◆ **Work to be completed**
For the records that follow, please set down exactly the lines between the one holding "- 👀 I’m interested in AI & Programming." and the one holding "# HorriblePP Dark Mode", inclusive, and only those.

◆ **Data for analysis**

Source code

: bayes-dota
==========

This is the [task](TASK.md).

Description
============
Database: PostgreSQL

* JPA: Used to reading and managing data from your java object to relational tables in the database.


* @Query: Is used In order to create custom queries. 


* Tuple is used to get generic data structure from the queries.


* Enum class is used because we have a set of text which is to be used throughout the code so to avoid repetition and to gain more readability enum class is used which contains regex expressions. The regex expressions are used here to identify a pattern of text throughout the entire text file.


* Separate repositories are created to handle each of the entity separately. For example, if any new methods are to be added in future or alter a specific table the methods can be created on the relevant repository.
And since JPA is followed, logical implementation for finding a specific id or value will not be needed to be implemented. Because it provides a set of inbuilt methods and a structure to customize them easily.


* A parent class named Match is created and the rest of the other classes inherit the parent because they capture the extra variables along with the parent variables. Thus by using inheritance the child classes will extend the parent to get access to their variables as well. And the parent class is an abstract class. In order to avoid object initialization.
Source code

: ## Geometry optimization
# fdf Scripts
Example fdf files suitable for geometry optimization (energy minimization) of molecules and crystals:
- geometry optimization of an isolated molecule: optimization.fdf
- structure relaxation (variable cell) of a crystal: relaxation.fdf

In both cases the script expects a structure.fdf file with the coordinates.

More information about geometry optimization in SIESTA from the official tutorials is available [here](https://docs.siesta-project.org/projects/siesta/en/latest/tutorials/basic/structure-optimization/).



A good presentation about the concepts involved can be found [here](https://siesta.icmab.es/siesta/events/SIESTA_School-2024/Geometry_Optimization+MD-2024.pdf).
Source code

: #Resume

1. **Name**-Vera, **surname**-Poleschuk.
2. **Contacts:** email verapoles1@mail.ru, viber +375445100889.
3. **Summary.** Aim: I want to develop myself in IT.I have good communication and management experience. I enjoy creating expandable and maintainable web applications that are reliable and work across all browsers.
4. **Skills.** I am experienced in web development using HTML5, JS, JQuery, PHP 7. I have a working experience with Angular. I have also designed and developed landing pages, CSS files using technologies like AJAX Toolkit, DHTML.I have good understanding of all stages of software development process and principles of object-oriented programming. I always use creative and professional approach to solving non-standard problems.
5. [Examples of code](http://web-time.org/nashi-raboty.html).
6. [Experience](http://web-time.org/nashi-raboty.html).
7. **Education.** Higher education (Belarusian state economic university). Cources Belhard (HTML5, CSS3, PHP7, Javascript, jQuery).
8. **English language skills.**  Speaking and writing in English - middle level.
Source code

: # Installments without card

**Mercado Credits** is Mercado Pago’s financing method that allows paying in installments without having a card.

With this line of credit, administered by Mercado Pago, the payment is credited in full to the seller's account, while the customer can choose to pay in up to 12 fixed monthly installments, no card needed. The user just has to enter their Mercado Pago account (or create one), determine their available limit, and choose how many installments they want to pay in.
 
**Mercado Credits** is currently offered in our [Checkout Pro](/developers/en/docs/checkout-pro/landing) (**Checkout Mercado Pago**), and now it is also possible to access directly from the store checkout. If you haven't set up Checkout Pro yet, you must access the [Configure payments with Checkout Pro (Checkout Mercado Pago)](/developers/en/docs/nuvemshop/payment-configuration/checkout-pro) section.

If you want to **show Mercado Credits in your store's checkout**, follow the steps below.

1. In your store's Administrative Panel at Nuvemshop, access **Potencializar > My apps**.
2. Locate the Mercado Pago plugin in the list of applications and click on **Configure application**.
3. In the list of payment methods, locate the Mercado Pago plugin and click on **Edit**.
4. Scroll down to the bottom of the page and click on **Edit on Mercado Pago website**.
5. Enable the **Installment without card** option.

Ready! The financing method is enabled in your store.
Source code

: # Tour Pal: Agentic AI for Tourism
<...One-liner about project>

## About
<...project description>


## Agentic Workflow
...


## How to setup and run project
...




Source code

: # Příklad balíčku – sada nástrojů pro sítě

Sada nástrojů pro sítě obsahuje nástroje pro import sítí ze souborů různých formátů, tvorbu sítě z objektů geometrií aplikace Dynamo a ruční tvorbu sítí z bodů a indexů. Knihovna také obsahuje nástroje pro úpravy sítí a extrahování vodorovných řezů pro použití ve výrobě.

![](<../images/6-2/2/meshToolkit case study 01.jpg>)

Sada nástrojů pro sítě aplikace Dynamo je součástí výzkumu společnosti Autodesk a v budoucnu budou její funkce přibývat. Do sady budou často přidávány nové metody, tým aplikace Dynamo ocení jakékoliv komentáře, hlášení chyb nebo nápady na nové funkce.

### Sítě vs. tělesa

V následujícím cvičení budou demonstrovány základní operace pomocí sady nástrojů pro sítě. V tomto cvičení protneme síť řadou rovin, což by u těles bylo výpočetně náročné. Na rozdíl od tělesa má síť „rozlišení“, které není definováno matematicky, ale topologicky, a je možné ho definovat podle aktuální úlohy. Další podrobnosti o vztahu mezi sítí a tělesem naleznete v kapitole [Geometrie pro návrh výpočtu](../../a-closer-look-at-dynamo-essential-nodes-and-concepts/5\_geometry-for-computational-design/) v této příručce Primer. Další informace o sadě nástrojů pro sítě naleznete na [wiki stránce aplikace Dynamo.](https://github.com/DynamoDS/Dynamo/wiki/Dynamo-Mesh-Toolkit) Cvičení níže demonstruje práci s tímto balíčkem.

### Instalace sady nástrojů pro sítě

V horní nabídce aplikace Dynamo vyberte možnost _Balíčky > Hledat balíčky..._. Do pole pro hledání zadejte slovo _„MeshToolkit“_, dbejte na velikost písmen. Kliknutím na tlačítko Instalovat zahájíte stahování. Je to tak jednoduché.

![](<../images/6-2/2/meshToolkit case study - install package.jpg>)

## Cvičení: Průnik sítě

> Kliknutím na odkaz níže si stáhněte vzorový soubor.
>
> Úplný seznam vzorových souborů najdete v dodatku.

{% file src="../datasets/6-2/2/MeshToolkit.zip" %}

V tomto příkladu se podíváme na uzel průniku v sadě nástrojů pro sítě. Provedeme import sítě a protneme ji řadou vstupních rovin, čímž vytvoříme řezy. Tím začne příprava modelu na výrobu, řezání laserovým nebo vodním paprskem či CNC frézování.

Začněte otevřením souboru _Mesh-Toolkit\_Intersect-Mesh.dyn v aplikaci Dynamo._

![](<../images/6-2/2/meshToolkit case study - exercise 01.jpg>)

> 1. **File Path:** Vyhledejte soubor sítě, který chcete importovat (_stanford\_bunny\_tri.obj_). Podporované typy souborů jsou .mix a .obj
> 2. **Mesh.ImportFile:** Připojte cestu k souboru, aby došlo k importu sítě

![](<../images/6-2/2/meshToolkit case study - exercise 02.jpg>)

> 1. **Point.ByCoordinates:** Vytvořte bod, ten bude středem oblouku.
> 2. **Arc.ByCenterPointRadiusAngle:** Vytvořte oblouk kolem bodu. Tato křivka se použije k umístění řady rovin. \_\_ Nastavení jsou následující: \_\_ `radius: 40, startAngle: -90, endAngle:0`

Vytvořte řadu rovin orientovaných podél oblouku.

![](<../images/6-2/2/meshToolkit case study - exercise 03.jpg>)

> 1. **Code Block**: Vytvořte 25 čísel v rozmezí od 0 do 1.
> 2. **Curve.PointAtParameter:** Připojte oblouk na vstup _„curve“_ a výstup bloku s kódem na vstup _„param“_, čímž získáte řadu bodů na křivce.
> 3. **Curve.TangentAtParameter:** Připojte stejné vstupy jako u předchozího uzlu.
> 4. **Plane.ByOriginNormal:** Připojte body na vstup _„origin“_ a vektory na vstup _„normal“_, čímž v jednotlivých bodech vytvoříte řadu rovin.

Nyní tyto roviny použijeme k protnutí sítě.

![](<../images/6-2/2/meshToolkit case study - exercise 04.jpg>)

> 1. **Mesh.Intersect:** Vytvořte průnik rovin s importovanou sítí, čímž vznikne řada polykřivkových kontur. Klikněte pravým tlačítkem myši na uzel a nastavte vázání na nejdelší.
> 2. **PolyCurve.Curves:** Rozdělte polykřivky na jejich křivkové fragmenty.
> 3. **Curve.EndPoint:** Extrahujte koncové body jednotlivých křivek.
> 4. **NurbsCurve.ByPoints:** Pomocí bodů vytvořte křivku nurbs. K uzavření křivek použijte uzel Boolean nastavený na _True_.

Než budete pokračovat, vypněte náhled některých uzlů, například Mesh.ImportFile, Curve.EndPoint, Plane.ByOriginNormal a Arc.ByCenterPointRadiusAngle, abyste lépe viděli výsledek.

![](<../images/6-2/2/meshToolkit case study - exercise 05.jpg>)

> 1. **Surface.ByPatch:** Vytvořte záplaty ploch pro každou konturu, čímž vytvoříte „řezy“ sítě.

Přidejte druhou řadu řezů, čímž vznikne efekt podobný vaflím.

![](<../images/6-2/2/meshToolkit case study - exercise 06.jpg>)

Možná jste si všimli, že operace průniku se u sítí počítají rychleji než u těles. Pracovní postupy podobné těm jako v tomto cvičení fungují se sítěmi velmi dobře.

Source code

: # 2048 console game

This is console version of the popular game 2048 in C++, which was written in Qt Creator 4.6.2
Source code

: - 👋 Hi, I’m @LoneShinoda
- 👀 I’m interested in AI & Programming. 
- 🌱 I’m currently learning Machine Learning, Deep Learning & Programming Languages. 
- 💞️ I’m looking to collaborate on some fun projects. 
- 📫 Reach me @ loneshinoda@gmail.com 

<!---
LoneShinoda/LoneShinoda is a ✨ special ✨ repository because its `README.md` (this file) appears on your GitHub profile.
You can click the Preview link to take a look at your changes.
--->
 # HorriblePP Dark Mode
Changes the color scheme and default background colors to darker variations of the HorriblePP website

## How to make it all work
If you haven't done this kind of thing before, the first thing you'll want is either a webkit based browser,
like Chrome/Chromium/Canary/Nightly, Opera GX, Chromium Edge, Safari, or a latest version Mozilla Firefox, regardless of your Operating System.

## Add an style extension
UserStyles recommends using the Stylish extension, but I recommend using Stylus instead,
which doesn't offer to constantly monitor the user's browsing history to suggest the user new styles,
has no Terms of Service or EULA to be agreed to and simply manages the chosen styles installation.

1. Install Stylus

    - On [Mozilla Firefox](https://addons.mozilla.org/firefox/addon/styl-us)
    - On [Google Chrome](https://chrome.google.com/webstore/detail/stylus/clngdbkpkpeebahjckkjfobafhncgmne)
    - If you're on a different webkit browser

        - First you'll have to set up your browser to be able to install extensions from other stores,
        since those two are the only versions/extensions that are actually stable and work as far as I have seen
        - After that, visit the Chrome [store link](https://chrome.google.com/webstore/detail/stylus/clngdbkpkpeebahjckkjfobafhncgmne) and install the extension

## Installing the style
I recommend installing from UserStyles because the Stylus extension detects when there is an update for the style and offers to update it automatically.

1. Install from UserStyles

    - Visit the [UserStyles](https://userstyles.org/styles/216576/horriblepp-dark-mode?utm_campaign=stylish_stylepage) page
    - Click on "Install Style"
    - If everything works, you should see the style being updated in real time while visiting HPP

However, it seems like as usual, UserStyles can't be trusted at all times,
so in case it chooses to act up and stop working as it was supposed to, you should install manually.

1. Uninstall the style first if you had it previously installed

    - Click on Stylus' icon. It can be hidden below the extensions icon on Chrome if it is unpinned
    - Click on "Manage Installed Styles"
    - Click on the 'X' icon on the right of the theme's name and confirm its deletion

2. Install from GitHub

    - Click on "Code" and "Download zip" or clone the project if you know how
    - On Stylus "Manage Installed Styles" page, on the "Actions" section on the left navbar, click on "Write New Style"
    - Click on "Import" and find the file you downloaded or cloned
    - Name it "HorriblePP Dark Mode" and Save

◆ **Written solution**
- 👀 I’m interested in AI & Programming. 
- 🌱 I’m currently learning Machine Learning, Deep Learning & Programming Languages. 
- 💞️ I’m looking to collaborate on some fun projects. 
- 📫 Reach me @ loneshinoda@gmail.com 

<!---
LoneShinoda/LoneShinoda is a ✨ special ✨ repository because its `README.md` (this file) appears on your GitHub profile.
You can click the Preview link to take a look at your changes.
--->
 # HorriblePP Dark Mode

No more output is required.